A margem de um rio separava-os. Ele, em pé com os pés dentro de água. Ela sentada no velho Cais, agora em ruínas onde milhares de barcos descarregaram cereais vindos dos Campos da Lezíria.
Olhavam-se ao longe. Em silêncio porque é no silêncio que as almas viajam.Na margem onde ele permanecia de pé, imóvel, imune ao frio que lhe congelava os pés, havia um velho barco a remos. Podia embarcar e ir ao encontro dela. Podia resistir e esperar um sinal.
Não sentia medo. Não havia nada que o impelisse a ir ou a ficar. Havia um certo conforto naquele vai e não vai, como se nada dependesse dele . É certo que o barco estava na sua margem, mas talvez sentisse demasiada fadiga para remar. Nem sequer se tratava daquilo que mais importava; era a Paz que sentia que o fazia permanecer imóvel. Ela não conseguia chegar até ele. Não porque não tivesse meios para o fazer, nem por uma questão de vontade. Apenas porque às vezes não se consegue, sem justificações, sem uma razão racional.

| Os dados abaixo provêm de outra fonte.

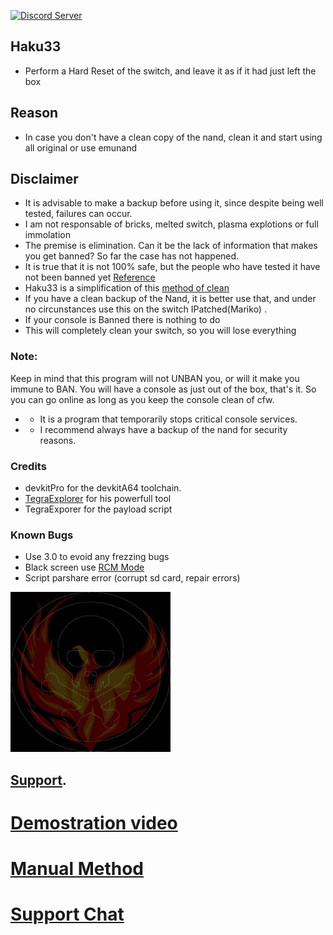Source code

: <a href="https://discord.io/myrincon"><img src="https://discordapp.com/api/guilds/516631805621960704/embed.png" alt="Discord Server" /></a>

## Haku33
* Perform a Hard Reset of the switch, and leave it as if it had just left the box

## Reason
* In case you don't have a clean copy of the nand, clean it and start using all original or use emunand

## Disclaimer
* It is advisable to make a backup before using it, since despite being well tested, failures can occur.
* I am not responsable of bricks, melted switch, plasma explotions or full immolation
* The premise is elimination. Can it be the lack of information that makes you get banned? So far the case has not happened.
* It is true that it is not 100% safe, but the people who have tested it have not  been banned yet [Reference](https://youtu.be/9jV8iN7LJPY?list=PLNawpCFHdbXY-ZgF43vEJBk2IoweJfAlm)
* Haku33 is a simplification of this [method of clean](https://youtu.be/9jV8iN7LJPY?list=PLNawpCFHdbXY-ZgF43vEJBk2IoweJfAlm) 
* If you have a clean backup of the Nand, it is better use that, and under no circunstances use this on the switch IPatched(Mariko) .
* If your console is Banned there is nothing to do
* This will completely clean your switch, so you will lose everything


### Note:
Keep in mind that this program will not UNBAN you, or will it make you immune to BAN.
You will have a console as just out of the box, that's it.
So you can go online as long as you keep the console clean of cfw.
* * It is a program that temporarily stops critical console services.
* * I recommend always have a backup of the nand for security reasons.



### Credits
* devkitPro for the devkitA64 toolchain.
* [TegraExplorer](https://github.com/suchmememanyskill/TegraExplorer) for his powerfull tool
* TegraExporer for the payload script

### Known Bugs
* Use 3.0 to evoid any frezzing bugs
* Black screen use [RCM Mode](https://github.com/StarDustCFW/Haku33/tree/master/romfs)
* Script parshare error (corrupt sd card, repair errors)

<a href="https://discord.io/myrincon"><img src="icon.jpg" alt="Discord Server" /></a>


## [Support](https://discord.io/myrincon).

# [Demostration video](https://youtu.be/X1VpT3DwN-E)
# [Manual Method](https://youtu.be/9jV8iN7LJPY?list=PLNawpCFHdbXY-ZgF43vEJBk2IoweJfAlm)
# [Support Chat](https://discord.io/myrincon)
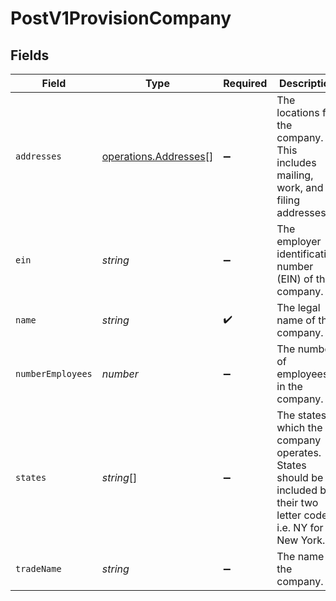 # PostV1ProvisionCompany


## Fields

| Field                                                                                                                | Type                                                                                                                 | Required                                                                                                             | Description                                                                                                          |
| -------------------------------------------------------------------------------------------------------------------- | -------------------------------------------------------------------------------------------------------------------- | -------------------------------------------------------------------------------------------------------------------- | -------------------------------------------------------------------------------------------------------------------- |
| `addresses`                                                                                                          | [operations.Addresses](../../models/operations/addresses.md)[]                                                       | :heavy_minus_sign:                                                                                                   | The locations for the company. This includes mailing, work, and filing addresses.                                    |
| `ein`                                                                                                                | *string*                                                                                                             | :heavy_minus_sign:                                                                                                   | The employer identification number (EIN) of the company.                                                             |
| `name`                                                                                                               | *string*                                                                                                             | :heavy_check_mark:                                                                                                   | The legal name of the company.                                                                                       |
| `numberEmployees`                                                                                                    | *number*                                                                                                             | :heavy_minus_sign:                                                                                                   | The number of employees in the company.                                                                              |
| `states`                                                                                                             | *string*[]                                                                                                           | :heavy_minus_sign:                                                                                                   | The states in which the company operates. States should be included by their two letter code, i.e. NY for New York.  |
| `tradeName`                                                                                                          | *string*                                                                                                             | :heavy_minus_sign:                                                                                                   | The name of the company.                                                                                             |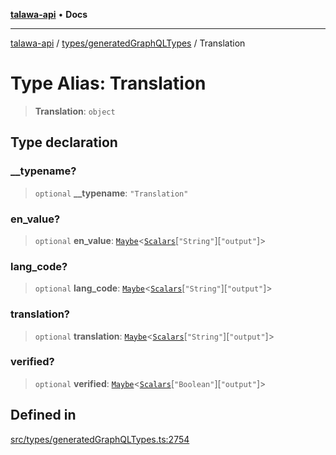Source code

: [**talawa-api**](../../../README.md) • **Docs**

***

[talawa-api](../../../modules.md) / [types/generatedGraphQLTypes](../README.md) / Translation

# Type Alias: Translation

> **Translation**: `object`

## Type declaration

### \_\_typename?

> `optional` **\_\_typename**: `"Translation"`

### en\_value?

> `optional` **en\_value**: [`Maybe`](Maybe.md)\<[`Scalars`](Scalars.md)\[`"String"`\]\[`"output"`\]\>

### lang\_code?

> `optional` **lang\_code**: [`Maybe`](Maybe.md)\<[`Scalars`](Scalars.md)\[`"String"`\]\[`"output"`\]\>

### translation?

> `optional` **translation**: [`Maybe`](Maybe.md)\<[`Scalars`](Scalars.md)\[`"String"`\]\[`"output"`\]\>

### verified?

> `optional` **verified**: [`Maybe`](Maybe.md)\<[`Scalars`](Scalars.md)\[`"Boolean"`\]\[`"output"`\]\>

## Defined in

[src/types/generatedGraphQLTypes.ts:2754](https://github.com/PalisadoesFoundation/talawa-api/blob/3bacbf38707ebd3e3e5f1bc5b4cc7aa3b2adc169/src/types/generatedGraphQLTypes.ts#L2754)
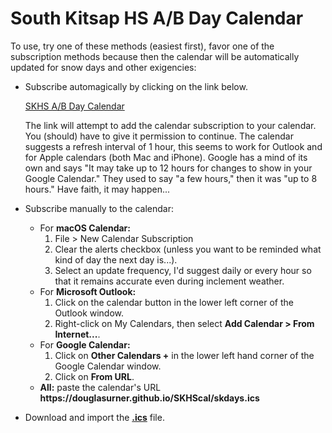 # South Kitsap HS A/B Day Calendar

To use, try one of these methods (easiest first), favor one of the subscription methods because then the calendar will be automatically updated for snow days and other exigencies:

* Subscribe automagically by clicking on the link below.

  <a href="webcal://douglasurner.github.io/SKHScal/skdays.ics">SKHS A/B Day Calendar</a>
  
  The link will attempt to add the calendar subscription to your calendar. You (should) have to give it permission to continue. The calendar suggests a refresh interval of 1 hour, this seems to work for Outlook and for Apple calendars (both Mac and iPhone). Google has a mind of its own and says "It may take up to 12 hours for changes to show in your Google Calendar." They used to say "a few hours," then it was "up to 8 hours." Have faith, it may happen...

* Subscribe manually to the calendar:
  - For **macOS Calendar:**
     1. File > New Calendar Subscription
     1. Clear the alerts checkbox (unless you want to be reminded what kind of day the next day is...).
     1. Select an update frequency, I'd suggest daily or every hour so that it remains accurate even during inclement weather.
  - For **Microsoft Outlook:**
     1. Click on the calendar button in the lower left corner of the Outlook window.
     1. Right-click on My Calendars, then select **Add Calendar > From Internet...**.
  - For **Google Calendar:**
     1. Click on **Other Calendars +** in the lower left hand corner of the Google Calendar window.
     1. Click on **From URL**.
  - **All:** paste the calendar's URL **<span>https://</span>douglasurner.github.io/SKHScal/skdays.ics**
  
* Download and import the [**.ics**](https://douglasurner.github.io/SKHScal/skdays.ics) file.
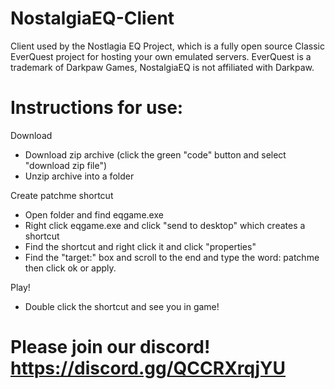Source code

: # NostalgiaEQ-Client
Client used by the Nostlagia EQ Project, which is a fully open source Classic EverQuest project for hosting your own emulated servers.  EverQuest is a trademark of Darkpaw Games, NostalgiaEQ is not affiliated with Darkpaw.

# Instructions for use:

Download
* Download zip archive (click the green "code" button and select "download zip file")
* Unzip archive into a folder

Create patchme shortcut
* Open folder and find eqgame.exe
* Right click eqgame.exe and click "send to desktop" which creates a shortcut
* Find the shortcut and right click it and click "properties"
* Find the "target:" box and scroll to the end and type the word: patchme then click ok or apply.

Play!
* Double click the shortcut and see you in game!

# Please join our discord! https://discord.gg/QCCRXrqjYU
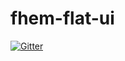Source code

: # fhem-flat-ui

[![Gitter](https://badges.gitter.im/Join%20Chat.svg)](https://gitter.im/henn1nk/fhem-flat-ui?utm_source=badge&utm_medium=badge&utm_campaign=pr-badge&utm_content=badge)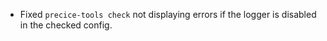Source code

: - Fixed `precice-tools check` not displaying errors if the logger is disabled in the checked config.
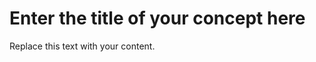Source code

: # Enter the title of your concept here

<head>
  <meta name="guidename" content="Flow"/>
  <meta name="context" content="GUID-f5076caf-9ea9-4a86-84c4-33d2020f1d5f"/>
</head>


Replace this text with your content.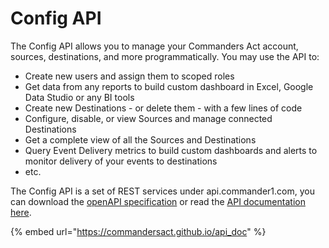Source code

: # Config API

The Config API allows you to manage your Commanders Act account, sources, destinations, and more programmatically. You may use the API to:

* Create new users and assign them to scoped roles
* Get data from any reports to build custom dashboard in Excel, Google Data Studio or any BI tools
* Create new Destinations - or delete them - with a few lines of code
* Configure, disable, or view Sources and manage connected Destinations
* Get a complete view of all the Sources and Destinations
* Query Event Delivery metrics to build custom dashboards and alerts to monitor delivery of your events to destinations
* etc.

The Config API is a set of REST services under api.commander1.com, you can download the [openAPI specification](https://commandersact.github.io/api\_doc/) or read the [API documentation here](https://commandersact.github.io/api\_doc/).&#x20;

{% embed url="https://commandersact.github.io/api_doc" %}
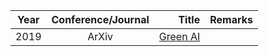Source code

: 
| Year       | Conference/Journal       | Title  | Remarks
| ------------- |:-------------:| --------------:|------------:|
|2019			|    ArXiv   |    [Green AI](https://arxiv.org/pdf/1907.10597.pdf)  |       |
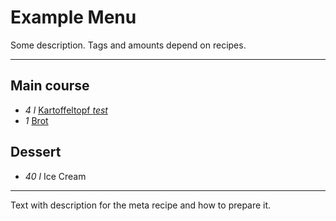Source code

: # Example Menu

Some description.
Tags and amounts depend on recipes.

---

## Main course

- *4 l* [Kartoffeltopf *test*](file:griechischer_kartoffeltopf.md)
- *1* [Brot](file:schwarzbierbrot.md)

## Dessert

- *40 l* Ice Cream

---

Text with description for the meta recipe and how to prepare it.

Ambos se sentiam confiantes , sem dúvidas e sem quaisquer certezas.
Não era o Rio que os separava. Na realidade apesar da distância continuavam próximos. Tão próximos como duas almas que um dia se cruzaram e se diluíram uma na outra tornando eterno esse misturar de partículas etéreas.
Olhavam nos olhos um do outro e sorriam porque há olhares construídos de pureza despojada de qualquer dúvida ou obrigação.
O Sol descia e a noite vinha devagarinho, até se tornar numa cortina negra que impedia que se continuassem a ver.
Talvez lá tivessem continuado, imóveis nas suas margens; ou ele remasse ao seu seu encontro; ou então quando o dia raiou as margens estivessem vazias deles, mas repletas de fragmentos de algo que perduraria para sempre no Tempo.